» Task description: A word-for-word transcription of every record is needed.

(Stored records)
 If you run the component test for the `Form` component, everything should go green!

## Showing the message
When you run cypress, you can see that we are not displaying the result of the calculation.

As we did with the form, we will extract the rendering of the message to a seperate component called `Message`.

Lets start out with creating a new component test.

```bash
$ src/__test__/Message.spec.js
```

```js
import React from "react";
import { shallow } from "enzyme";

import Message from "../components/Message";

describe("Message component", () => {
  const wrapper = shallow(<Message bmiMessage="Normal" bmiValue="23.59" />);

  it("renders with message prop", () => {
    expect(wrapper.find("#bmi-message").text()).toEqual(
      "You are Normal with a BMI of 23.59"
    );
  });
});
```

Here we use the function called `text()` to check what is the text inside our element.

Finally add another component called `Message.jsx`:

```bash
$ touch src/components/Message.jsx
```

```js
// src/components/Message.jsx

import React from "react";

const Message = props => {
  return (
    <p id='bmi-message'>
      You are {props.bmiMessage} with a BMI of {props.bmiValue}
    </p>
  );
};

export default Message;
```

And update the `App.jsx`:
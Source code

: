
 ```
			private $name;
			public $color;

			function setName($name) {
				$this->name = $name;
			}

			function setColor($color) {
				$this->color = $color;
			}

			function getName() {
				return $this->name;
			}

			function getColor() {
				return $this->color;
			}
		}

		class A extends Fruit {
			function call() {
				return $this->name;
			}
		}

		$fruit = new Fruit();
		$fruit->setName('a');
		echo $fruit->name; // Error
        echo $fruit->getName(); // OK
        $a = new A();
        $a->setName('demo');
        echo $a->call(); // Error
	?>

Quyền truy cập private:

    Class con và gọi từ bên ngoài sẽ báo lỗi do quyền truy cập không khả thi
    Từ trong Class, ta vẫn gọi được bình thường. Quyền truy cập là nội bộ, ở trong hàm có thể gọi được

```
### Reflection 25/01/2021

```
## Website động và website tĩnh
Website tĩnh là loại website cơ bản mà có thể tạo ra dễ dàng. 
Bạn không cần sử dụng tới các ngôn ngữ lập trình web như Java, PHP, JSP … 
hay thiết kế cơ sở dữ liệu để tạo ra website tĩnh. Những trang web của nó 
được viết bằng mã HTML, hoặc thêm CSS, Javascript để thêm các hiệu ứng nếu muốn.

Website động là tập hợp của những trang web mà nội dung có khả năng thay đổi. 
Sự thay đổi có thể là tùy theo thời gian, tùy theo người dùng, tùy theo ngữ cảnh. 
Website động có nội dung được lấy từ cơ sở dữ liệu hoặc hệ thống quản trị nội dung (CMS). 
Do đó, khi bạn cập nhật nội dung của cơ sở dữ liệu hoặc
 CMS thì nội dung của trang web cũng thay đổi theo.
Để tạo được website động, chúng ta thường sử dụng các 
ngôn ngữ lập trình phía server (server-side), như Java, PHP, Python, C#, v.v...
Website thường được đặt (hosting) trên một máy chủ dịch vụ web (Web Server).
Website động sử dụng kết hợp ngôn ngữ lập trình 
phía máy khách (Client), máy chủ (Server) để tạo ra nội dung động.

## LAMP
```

» Written solution:
 If you run the component test for the `Form` component, everything should go green!

## Showing the message
When you run cypress, you can see that we are not displaying the result of the calculation.

As we did with the form, we will extract the rendering of the message to a seperate component called `Message`.

Lets start out with creating a new component test.

```bash
$ src/__test__/Message.spec.js
```

```js
import React from "react";
import { shallow } from "enzyme";

import Message from "../components/Message";

describe("Message component", () => {
  const wrapper = shallow(<Message bmiMessage="Normal" bmiValue="23.59" />);

  it("renders with message prop", () => {
    expect(wrapper.find("#bmi-message").text()).toEqual(
      "You are Normal with a BMI of 23.59"
    );
  });
});
```

Here we use the function called `text()` to check what is the text inside our element.

Finally add another component called `Message.jsx`:

```bash
$ touch src/components/Message.jsx
```

```js
// src/components/Message.jsx

import React from "react";

const Message = props => {
  return (
    <p id='bmi-message'>
      You are {props.bmiMessage} with a BMI of {props.bmiValue}
    </p>
  );
};

export default Message;
```

And update the `App.jsx`:
Source code

:
 ```
			private $name;
			public $color;

			function setName($name) {
				$this->name = $name;
			}

			function setColor($color) {
				$this->color = $color;
			}

			function getName() {
				return $this->name;
			}

			function getColor() {
				return $this->color;
			}
		}

		class A extends Fruit {
			function call() {
				return $this->name;
			}
		}

		$fruit = new Fruit();
		$fruit->setName('a');
		echo $fruit->name; // Error
        echo $fruit->getName(); // OK
        $a = new A();
        $a->setName('demo');
        echo $a->call(); // Error
	?>

Quyền truy cập private:

    Class con và gọi từ bên ngoài sẽ báo lỗi do quyền truy cập không khả thi
    Từ trong Class, ta vẫn gọi được bình thường. Quyền truy cập là nội bộ, ở trong hàm có thể gọi được

```
### Reflection 25/01/2021

```
## Website động và website tĩnh
Website tĩnh là loại website cơ bản mà có thể tạo ra dễ dàng. 
Bạn không cần sử dụng tới các ngôn ngữ lập trình web như Java, PHP, JSP … 
hay thiết kế cơ sở dữ liệu để tạo ra website tĩnh. Những trang web của nó 
được viết bằng mã HTML, hoặc thêm CSS, Javascript để thêm các hiệu ứng nếu muốn.

Website động là tập hợp của những trang web mà nội dung có khả năng thay đổi. 
Sự thay đổi có thể là tùy theo thời gian, tùy theo người dùng, tùy theo ngữ cảnh. 
Website động có nội dung được lấy từ cơ sở dữ liệu hoặc hệ thống quản trị nội dung (CMS). 
Do đó, khi bạn cập nhật nội dung của cơ sở dữ liệu hoặc
 CMS thì nội dung của trang web cũng thay đổi theo.
Để tạo được website động, chúng ta thường sử dụng các 
ngôn ngữ lập trình phía server (server-side), như Java, PHP, Python, C#, v.v...
Website thường được đặt (hosting) trên một máy chủ dịch vụ web (Web Server).
Website động sử dụng kết hợp ngôn ngữ lập trình 
phía máy khách (Client), máy chủ (Server) để tạo ra nội dung động.

## LAMP
```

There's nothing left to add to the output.